RECORDS SUPPLIED:

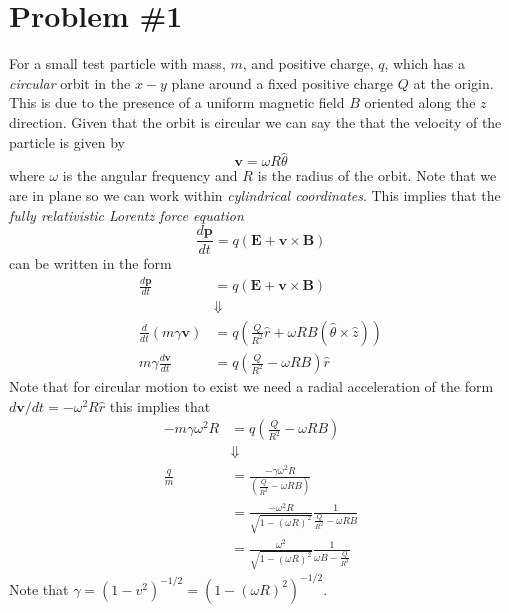 \documentclass[11pt]{article}
\numberwithin{equation}{section}
\begin{document}


\section{Problem \#1}
For a small test particle with mass, $m$, and positive charge, $q$, which has a \emph{circular} orbit in the $x-y$ 
plane around a fixed positive charge $Q$ at the origin. This is due to the presence of a uniform magnetic field
$B$ oriented along the $z$ direction. Given that the orbit is circular we can say the that the velocity 
of the particle is given by
$$\mathbf{v} = \omega{R}\hat{\theta}$$
where $\omega$ is the angular frequency and $R$ is the radius of the orbit. Note that we are in plane so we can work
within \emph{cylindrical coordinates}. This implies that the \emph{fully relativistic Lorentz force equation}
\begin{equation}
    \frac{d\mathbf{p}}{dt} = q\left(\mathbf{E}+\mathbf{v}\times\mathbf{B}\right)
\label{LorFor}
\end{equation}
can be written in the form 
\begin{align*}
    \frac{d\mathbf{p}}{dt} &= q\left(\mathbf{E}+\mathbf{v}\times\mathbf{B}\right) \\
                           &\Downarrow\\
    \frac{d}{dt}(m\gamma{\mathbf{v}}) &= q\left(\frac{Q}{R^2}\hat{r} + \omega{RB}(\hat{\theta}\times\hat{z})\right)\\
    m\gamma\frac{d\mathbf{v}}{dt} &= q\left(\frac{Q}{R^2} - \omega{RB}\right)\hat{r}
\end{align*}
Note that for circular motion to exist we need a radial acceleration of the form $d\mathbf{v}/dt = -\omega^2R\hat{r}$ this 
implies that
\begin{align*}
    -m\gamma\omega^2R &= q\left(\frac{Q}{R^2} - \omega{RB}\right)\\
                     &\Downarrow\\
    \frac{q}{m} &= \frac{-\gamma\omega^2R}{\left(\frac{Q}{R^2} - \omega{RB}\right)}\\
                &= \frac{-\omega^2R}{\sqrt{1-(\omega{R})^2}}\frac{1}{\frac{Q}{R^2} - \omega{RB}}\\
                &= \frac{\omega^2}{\sqrt{1-(\omega{R})^2}}\frac{1}{\omega{B} - \frac{Q}{R^3}}
\end{align*}
Note that $\gamma = (1-v^2)^{-1/2} = (1-(\omega{R})^2)^{-1/2}$.

\pagebreak
\end{document}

EXERCISE OBJECTIVE: Repeat each entry exactly as it appears; skip any picture.

TASK RESPONSE:
 \documentclass[11pt]{article}
\numberwithin{equation}{section}
\begin{document}


\section{Problem \#1}
For a small test particle with mass, $m$, and positive charge, $q$, which has a \emph{circular} orbit in the $x-y$ 
plane around a fixed positive charge $Q$ at the origin. This is due to the presence of a uniform magnetic field
$B$ oriented along the $z$ direction. Given that the orbit is circular we can say the that the velocity 
of the particle is given by
$$\mathbf{v} = \omega{R}\hat{\theta}$$
where $\omega$ is the angular frequency and $R$ is the radius of the orbit. Note that we are in plane so we can work
within \emph{cylindrical coordinates}. This implies that the \emph{fully relativistic Lorentz force equation}
\begin{equation}
    \frac{d\mathbf{p}}{dt} = q\left(\mathbf{E}+\mathbf{v}\times\mathbf{B}\right)
\label{LorFor}
\end{equation}
can be written in the form 
\begin{align*}
    \frac{d\mathbf{p}}{dt} &= q\left(\mathbf{E}+\mathbf{v}\times\mathbf{B}\right) \\
                           &\Downarrow\\
    \frac{d}{dt}(m\gamma{\mathbf{v}}) &= q\left(\frac{Q}{R^2}\hat{r} + \omega{RB}(\hat{\theta}\times\hat{z})\right)\\
    m\gamma\frac{d\mathbf{v}}{dt} &= q\left(\frac{Q}{R^2} - \omega{RB}\right)\hat{r}
\end{align*}
Note that for circular motion to exist we need a radial acceleration of the form $d\mathbf{v}/dt = -\omega^2R\hat{r}$ this 
implies that
\begin{align*}
    -m\gamma\omega^2R &= q\left(\frac{Q}{R^2} - \omega{RB}\right)\\
                     &\Downarrow\\
    \frac{q}{m} &= \frac{-\gamma\omega^2R}{\left(\frac{Q}{R^2} - \omega{RB}\right)}\\
                &= \frac{-\omega^2R}{\sqrt{1-(\omega{R})^2}}\frac{1}{\frac{Q}{R^2} - \omega{RB}}\\
                &= \frac{\omega^2}{\sqrt{1-(\omega{R})^2}}\frac{1}{\omega{B} - \frac{Q}{R^3}}
\end{align*}
Note that $\gamma = (1-v^2)^{-1/2} = (1-(\omega{R})^2)^{-1/2}$.

\pagebreak
\end{document}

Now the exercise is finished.